(EXERCISE):
If a line in the data holds "libraries", copy that line out in full.

(DATA SHOWN):

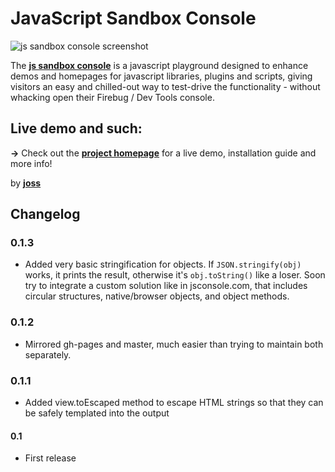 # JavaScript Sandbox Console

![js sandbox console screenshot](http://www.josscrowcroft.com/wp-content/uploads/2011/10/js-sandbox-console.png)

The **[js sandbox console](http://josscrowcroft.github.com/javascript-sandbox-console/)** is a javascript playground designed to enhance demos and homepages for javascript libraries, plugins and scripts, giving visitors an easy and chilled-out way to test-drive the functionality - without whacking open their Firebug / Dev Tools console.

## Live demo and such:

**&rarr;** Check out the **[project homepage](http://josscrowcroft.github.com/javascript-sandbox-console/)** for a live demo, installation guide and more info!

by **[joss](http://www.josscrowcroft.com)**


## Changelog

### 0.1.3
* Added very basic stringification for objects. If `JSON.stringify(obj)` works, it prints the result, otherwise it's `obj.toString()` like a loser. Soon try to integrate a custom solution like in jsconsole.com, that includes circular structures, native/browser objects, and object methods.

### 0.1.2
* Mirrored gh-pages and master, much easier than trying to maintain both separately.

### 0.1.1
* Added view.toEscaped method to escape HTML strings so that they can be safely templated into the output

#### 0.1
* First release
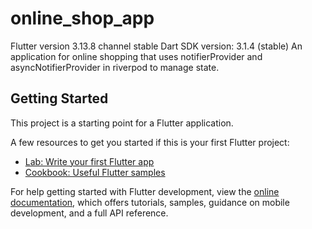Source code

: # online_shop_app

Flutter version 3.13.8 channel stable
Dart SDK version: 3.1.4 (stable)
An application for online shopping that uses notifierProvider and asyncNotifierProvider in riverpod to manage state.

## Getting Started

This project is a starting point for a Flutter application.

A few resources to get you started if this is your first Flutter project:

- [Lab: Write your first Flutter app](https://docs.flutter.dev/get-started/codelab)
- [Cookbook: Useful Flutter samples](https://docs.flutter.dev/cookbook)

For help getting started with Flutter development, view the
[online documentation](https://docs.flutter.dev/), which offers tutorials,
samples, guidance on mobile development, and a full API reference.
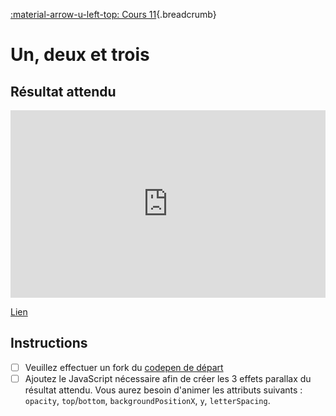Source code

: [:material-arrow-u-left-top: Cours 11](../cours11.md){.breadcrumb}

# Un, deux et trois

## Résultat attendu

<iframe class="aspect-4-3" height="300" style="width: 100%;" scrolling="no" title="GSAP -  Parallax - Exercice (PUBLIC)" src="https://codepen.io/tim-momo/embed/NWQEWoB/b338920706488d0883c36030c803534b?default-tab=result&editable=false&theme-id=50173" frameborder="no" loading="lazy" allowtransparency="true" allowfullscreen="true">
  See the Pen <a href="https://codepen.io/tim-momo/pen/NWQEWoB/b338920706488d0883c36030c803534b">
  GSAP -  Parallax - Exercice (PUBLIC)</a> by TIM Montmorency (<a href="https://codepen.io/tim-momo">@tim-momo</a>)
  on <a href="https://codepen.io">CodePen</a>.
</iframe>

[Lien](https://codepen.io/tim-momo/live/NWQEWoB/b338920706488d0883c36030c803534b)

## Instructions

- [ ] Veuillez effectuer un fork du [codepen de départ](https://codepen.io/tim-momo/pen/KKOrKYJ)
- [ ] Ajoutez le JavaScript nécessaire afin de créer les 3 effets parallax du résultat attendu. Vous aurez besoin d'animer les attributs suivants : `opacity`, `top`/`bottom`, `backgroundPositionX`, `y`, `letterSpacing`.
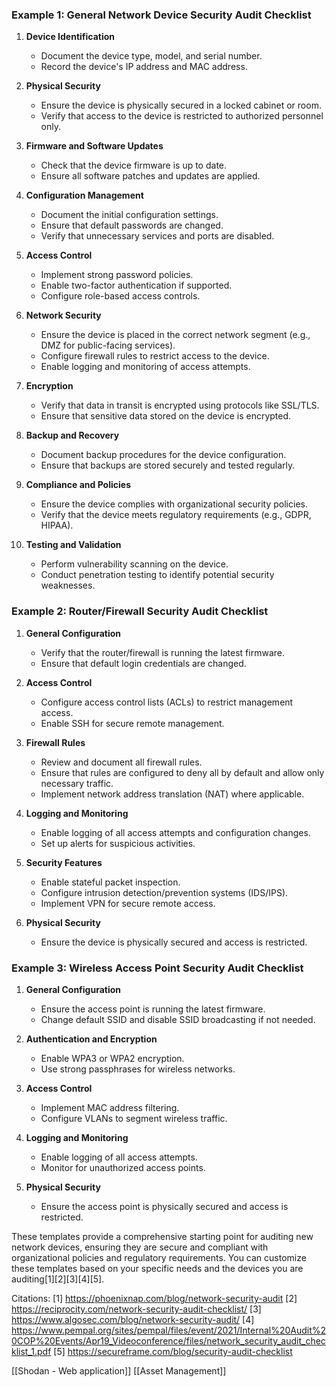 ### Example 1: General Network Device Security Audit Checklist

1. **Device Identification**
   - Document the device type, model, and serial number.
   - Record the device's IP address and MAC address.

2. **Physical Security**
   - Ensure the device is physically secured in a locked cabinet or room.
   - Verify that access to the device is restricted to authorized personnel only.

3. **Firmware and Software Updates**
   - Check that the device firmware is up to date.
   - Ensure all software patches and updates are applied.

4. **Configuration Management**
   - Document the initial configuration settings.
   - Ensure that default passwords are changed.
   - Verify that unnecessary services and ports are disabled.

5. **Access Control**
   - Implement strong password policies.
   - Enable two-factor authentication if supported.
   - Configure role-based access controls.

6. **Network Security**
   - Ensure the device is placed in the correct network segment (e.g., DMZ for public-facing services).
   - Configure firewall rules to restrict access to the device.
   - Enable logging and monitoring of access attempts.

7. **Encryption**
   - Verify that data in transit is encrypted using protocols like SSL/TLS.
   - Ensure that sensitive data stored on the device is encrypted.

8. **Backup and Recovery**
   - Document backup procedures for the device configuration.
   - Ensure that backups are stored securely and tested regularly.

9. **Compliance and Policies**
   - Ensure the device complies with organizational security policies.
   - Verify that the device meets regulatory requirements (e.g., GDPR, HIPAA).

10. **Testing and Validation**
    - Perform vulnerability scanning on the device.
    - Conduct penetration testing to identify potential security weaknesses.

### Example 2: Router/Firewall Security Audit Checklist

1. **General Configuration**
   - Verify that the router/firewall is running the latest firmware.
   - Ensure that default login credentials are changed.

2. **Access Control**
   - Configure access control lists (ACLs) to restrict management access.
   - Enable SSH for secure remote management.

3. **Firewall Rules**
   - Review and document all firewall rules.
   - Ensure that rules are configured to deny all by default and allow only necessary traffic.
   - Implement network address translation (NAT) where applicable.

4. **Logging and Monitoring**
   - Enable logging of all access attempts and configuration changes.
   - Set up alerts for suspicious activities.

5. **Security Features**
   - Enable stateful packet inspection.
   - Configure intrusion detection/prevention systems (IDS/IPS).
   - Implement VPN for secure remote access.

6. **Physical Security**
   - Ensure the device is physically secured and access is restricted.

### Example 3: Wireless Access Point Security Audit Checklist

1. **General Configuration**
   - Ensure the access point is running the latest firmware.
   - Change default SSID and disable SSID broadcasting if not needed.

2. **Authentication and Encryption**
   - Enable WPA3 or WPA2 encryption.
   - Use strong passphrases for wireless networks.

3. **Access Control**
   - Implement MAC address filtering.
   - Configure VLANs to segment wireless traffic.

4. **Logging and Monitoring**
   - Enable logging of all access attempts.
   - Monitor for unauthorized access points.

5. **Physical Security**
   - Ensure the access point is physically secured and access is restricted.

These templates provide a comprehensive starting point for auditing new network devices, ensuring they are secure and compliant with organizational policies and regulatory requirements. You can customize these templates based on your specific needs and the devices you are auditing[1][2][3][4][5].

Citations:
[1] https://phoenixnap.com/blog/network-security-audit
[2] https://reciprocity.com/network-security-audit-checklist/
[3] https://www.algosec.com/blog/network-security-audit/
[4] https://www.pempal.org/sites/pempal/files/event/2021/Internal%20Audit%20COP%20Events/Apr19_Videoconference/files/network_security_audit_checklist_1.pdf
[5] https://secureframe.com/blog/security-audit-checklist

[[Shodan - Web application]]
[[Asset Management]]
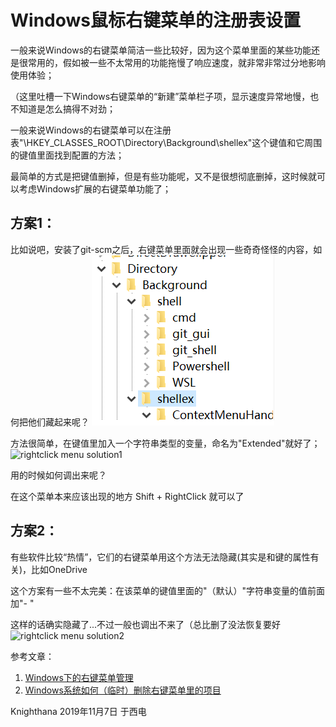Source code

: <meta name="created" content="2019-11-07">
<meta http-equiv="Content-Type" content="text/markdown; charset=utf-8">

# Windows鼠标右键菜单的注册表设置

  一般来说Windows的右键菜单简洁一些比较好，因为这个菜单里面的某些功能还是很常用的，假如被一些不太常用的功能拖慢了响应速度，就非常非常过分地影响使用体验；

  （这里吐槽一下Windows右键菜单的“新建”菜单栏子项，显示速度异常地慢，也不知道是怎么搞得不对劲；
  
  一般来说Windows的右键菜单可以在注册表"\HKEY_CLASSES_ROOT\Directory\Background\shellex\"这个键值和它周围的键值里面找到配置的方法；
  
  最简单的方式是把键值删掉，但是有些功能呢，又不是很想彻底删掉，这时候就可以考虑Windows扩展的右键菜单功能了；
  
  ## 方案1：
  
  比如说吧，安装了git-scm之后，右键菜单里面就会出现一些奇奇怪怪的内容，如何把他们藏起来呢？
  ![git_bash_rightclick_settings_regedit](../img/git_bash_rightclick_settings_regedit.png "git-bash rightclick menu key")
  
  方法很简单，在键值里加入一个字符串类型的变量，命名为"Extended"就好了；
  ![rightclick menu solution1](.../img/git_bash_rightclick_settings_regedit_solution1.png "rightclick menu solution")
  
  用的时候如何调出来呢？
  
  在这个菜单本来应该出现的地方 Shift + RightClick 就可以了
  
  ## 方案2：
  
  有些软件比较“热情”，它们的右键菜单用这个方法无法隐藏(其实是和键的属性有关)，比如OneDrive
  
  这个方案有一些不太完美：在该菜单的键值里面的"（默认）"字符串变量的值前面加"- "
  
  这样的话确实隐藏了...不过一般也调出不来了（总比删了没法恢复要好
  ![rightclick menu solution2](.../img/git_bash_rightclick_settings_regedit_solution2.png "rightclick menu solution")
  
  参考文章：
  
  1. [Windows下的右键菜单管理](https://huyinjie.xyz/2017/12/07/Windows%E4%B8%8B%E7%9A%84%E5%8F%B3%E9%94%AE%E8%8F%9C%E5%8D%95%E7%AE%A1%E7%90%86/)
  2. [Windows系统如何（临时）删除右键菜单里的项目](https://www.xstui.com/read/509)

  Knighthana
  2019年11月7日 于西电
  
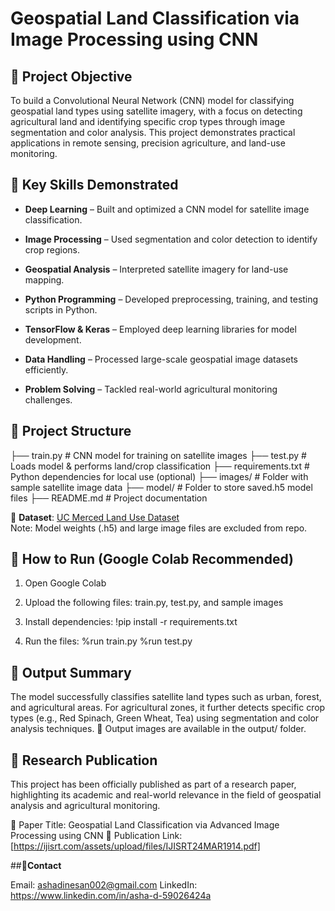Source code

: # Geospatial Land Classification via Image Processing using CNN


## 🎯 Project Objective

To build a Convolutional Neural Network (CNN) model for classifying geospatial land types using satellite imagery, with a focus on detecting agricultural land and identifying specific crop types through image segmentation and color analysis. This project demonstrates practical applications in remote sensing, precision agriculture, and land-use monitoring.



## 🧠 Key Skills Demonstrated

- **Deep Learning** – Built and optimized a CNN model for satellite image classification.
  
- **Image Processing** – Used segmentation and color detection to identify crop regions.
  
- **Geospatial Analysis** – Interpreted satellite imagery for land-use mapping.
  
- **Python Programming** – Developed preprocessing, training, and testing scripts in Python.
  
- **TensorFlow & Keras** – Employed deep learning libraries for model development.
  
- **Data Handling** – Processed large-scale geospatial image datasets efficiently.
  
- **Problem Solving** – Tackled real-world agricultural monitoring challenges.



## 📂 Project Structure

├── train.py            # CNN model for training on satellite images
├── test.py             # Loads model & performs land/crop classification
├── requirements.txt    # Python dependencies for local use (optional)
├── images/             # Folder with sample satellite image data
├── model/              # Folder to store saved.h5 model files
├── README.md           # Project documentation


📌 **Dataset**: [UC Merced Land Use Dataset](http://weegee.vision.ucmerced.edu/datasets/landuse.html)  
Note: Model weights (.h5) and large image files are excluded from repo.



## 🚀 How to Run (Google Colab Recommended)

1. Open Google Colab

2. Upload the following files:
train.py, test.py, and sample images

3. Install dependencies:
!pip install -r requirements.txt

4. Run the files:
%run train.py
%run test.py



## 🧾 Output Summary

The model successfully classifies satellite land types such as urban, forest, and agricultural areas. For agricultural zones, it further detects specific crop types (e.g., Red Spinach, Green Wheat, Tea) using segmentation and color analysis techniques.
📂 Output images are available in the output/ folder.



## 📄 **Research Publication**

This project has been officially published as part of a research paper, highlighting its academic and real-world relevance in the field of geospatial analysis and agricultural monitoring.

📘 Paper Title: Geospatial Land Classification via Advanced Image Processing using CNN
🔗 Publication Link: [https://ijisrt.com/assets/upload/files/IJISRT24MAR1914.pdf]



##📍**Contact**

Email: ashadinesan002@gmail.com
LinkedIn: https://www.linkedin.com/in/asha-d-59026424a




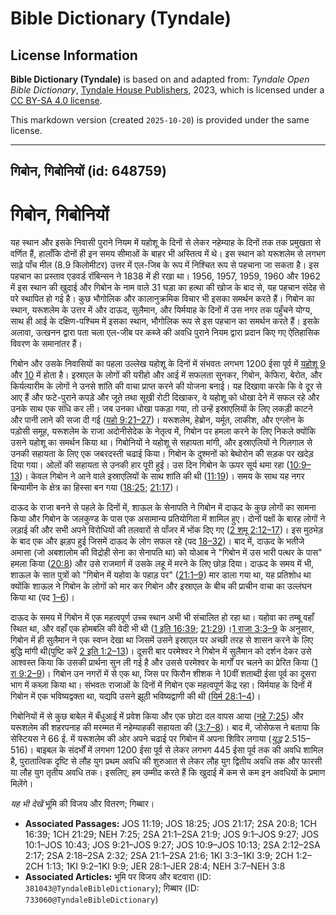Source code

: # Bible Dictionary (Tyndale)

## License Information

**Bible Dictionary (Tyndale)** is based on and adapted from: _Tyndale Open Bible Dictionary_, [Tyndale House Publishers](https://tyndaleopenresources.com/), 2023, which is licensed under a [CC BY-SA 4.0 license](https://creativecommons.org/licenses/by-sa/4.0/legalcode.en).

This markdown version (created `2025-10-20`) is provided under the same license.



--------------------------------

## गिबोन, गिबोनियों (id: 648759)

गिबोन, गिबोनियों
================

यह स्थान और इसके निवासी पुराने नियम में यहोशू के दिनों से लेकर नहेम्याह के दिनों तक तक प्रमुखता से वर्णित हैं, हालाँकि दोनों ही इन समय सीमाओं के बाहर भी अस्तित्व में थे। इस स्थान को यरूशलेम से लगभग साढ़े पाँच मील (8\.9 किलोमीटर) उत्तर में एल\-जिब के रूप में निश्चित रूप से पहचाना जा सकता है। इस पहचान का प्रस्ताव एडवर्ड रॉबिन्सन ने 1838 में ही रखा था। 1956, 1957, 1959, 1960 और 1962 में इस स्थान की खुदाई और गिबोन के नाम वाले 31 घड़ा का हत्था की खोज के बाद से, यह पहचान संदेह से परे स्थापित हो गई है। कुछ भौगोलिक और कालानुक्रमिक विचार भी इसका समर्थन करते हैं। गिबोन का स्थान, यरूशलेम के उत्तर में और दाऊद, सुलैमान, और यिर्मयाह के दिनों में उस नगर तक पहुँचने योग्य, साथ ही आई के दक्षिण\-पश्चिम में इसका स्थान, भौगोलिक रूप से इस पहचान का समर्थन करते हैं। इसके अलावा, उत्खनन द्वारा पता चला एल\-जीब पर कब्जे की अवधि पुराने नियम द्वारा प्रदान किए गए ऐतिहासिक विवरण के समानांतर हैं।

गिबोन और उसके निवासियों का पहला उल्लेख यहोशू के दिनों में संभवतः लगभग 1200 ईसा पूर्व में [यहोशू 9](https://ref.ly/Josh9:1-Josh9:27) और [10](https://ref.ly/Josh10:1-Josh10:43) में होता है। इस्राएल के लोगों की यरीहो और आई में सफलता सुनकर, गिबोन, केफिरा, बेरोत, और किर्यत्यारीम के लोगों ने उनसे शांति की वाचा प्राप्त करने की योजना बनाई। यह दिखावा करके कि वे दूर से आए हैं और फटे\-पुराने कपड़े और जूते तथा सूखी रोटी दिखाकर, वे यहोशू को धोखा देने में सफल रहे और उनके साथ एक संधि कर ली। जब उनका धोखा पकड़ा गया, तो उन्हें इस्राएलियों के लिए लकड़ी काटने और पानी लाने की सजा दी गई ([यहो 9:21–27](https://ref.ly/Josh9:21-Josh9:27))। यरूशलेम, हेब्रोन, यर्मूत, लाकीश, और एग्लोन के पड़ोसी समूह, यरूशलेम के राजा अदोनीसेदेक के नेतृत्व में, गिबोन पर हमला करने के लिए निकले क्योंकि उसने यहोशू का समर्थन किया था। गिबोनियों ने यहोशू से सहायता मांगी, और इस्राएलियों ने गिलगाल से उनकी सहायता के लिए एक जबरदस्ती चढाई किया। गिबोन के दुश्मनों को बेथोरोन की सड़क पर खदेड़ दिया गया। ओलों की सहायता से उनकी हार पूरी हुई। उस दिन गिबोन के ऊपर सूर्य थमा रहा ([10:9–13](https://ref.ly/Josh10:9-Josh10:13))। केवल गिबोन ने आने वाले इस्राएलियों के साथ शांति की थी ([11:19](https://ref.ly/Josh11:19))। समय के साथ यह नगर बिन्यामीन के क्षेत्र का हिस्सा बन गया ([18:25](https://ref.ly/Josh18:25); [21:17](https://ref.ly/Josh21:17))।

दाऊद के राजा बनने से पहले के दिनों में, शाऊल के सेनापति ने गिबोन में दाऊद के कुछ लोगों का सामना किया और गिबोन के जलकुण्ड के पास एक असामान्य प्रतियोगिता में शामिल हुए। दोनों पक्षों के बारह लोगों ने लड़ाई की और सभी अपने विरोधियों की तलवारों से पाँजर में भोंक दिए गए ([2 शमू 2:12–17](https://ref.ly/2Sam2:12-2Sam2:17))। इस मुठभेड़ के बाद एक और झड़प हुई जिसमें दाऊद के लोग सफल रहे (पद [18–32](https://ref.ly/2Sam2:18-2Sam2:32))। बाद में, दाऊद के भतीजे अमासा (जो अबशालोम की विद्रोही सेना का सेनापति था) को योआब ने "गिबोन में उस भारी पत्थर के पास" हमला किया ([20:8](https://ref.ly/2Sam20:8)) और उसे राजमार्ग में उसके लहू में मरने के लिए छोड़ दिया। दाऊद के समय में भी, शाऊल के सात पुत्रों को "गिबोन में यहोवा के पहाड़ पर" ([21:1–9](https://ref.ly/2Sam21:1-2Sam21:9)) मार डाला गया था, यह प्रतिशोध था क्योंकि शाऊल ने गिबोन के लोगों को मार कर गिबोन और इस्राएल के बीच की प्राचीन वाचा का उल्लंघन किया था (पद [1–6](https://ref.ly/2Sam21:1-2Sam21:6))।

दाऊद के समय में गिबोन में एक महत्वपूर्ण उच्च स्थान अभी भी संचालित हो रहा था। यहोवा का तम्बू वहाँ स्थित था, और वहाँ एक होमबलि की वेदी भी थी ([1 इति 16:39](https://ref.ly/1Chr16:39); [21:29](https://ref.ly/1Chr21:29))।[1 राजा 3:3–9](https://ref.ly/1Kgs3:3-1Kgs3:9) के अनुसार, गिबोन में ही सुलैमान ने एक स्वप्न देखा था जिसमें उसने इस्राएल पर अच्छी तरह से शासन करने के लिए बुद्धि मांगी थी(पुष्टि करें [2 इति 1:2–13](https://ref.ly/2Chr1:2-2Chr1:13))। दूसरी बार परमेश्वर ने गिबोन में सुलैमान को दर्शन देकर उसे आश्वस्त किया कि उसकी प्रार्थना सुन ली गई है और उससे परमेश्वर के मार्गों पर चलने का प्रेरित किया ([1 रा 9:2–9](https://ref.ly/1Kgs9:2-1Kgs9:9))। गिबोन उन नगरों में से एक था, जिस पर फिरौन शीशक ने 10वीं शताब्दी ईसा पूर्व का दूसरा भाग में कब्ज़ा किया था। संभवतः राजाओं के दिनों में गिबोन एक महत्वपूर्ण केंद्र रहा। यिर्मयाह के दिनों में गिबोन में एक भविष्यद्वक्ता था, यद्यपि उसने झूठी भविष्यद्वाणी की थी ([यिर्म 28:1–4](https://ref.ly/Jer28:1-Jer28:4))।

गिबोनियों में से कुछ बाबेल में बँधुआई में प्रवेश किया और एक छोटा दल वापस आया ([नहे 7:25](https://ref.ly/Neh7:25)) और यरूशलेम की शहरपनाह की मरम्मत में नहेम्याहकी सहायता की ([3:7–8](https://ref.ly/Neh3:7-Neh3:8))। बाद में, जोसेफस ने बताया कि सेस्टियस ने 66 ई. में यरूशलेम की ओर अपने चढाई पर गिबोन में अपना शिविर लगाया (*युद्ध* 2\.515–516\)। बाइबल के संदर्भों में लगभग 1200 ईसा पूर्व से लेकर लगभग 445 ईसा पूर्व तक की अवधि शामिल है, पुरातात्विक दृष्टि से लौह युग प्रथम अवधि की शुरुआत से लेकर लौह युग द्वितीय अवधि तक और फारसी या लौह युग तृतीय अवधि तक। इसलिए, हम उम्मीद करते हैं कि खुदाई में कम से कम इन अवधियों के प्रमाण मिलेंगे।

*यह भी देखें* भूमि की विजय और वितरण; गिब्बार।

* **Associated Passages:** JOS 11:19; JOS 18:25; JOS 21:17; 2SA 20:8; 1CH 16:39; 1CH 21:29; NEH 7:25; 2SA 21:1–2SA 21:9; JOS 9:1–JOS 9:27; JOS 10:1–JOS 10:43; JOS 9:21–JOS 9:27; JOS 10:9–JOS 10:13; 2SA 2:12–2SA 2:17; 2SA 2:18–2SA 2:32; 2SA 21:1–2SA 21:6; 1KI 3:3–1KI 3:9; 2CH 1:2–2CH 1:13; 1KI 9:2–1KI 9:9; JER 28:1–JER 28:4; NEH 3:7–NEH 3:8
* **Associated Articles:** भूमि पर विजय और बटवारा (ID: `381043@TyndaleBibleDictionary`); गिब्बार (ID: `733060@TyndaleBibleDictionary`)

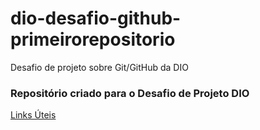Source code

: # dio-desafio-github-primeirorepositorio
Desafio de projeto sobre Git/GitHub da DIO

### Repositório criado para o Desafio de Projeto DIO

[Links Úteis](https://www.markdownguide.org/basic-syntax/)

(TASK SOLUTION):
The **[js sandbox console](http://josscrowcroft.github.com/javascript-sandbox-console/)** is a javascript playground designed to enhance demos and homepages for javascript libraries, plugins and scripts, giving visitors an easy and chilled-out way to test-drive the functionality - without whacking open their Firebug / Dev Tools console.
- **TensorFlow & Keras** – Employed deep learning libraries for model development.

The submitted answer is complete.